BEGIN EXTRACTED DATA
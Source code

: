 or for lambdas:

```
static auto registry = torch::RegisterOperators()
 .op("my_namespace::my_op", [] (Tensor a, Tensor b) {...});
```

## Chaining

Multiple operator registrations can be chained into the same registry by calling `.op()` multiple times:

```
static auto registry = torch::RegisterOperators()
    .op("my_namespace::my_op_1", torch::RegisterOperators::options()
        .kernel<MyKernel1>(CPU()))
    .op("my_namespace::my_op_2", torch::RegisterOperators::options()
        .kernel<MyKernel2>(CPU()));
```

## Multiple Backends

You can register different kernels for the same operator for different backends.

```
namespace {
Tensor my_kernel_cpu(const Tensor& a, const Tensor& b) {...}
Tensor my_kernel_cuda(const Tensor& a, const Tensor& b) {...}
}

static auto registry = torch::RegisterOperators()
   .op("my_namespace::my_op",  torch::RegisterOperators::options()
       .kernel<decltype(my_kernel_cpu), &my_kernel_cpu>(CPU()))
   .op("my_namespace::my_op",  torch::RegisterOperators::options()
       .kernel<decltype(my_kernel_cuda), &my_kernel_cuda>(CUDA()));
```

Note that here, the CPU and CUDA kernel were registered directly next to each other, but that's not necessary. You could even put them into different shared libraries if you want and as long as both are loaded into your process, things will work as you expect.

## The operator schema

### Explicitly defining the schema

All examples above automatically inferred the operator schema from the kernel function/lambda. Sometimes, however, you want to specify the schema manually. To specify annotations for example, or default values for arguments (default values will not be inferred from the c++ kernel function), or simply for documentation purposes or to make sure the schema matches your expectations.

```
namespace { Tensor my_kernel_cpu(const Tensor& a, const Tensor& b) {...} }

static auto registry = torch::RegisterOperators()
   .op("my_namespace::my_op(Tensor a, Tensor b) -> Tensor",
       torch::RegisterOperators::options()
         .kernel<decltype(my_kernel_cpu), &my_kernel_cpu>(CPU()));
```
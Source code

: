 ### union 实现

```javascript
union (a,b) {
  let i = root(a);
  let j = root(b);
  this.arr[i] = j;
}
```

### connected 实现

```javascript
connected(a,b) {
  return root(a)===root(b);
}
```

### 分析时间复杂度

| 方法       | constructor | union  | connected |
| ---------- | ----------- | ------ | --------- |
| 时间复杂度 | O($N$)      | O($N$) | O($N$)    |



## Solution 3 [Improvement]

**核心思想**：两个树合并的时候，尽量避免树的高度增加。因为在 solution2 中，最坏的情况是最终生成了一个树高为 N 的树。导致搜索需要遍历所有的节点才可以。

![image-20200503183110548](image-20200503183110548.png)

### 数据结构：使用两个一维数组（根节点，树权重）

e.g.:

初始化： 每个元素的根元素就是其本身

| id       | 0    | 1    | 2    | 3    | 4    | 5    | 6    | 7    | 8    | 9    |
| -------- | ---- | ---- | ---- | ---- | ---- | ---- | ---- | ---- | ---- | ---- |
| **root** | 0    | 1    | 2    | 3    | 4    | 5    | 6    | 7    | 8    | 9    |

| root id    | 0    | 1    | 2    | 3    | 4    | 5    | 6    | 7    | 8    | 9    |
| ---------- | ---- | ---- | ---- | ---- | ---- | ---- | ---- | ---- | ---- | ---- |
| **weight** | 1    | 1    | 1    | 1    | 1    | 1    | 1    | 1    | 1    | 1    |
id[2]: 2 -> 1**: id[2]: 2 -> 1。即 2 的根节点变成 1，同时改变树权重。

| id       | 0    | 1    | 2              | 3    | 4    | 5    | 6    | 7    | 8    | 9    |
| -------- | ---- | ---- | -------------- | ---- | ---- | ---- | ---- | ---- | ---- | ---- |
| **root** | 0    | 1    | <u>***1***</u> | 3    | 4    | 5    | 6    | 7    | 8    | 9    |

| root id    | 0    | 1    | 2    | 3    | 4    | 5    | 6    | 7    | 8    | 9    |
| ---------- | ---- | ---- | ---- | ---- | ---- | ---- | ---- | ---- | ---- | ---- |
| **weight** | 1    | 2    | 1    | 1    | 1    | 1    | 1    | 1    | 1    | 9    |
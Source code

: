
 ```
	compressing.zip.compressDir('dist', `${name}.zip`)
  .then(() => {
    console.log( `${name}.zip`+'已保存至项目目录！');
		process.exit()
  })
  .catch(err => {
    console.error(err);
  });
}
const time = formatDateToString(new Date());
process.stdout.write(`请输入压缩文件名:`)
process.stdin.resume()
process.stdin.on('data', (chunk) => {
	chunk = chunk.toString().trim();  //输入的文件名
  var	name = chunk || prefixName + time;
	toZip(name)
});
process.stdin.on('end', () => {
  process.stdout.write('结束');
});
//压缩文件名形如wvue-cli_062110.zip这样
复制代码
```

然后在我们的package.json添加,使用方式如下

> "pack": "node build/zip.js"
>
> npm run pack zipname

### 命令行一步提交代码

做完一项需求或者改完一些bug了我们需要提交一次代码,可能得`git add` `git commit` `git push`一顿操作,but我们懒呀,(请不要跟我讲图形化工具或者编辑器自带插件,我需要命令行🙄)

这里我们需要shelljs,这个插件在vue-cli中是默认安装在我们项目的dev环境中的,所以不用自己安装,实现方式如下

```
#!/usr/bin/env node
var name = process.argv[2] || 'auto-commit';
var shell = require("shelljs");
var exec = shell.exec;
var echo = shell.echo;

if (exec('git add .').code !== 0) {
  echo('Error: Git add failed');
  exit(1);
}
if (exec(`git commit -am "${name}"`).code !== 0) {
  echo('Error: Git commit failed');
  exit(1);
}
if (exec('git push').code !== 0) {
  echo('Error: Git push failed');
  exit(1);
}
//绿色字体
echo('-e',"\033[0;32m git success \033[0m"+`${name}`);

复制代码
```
END EXTRACTED DATA
Among the records, find the lines that contain "different" and copy each of them.

You can register different kernels for the same operator for different backends.
Note that here, the CPU and CUDA kernel were registered directly next to each other, but that's not necessary. You could even put them into different shared libraries if you want and as long as both are loaded into your process, things will work as you expect.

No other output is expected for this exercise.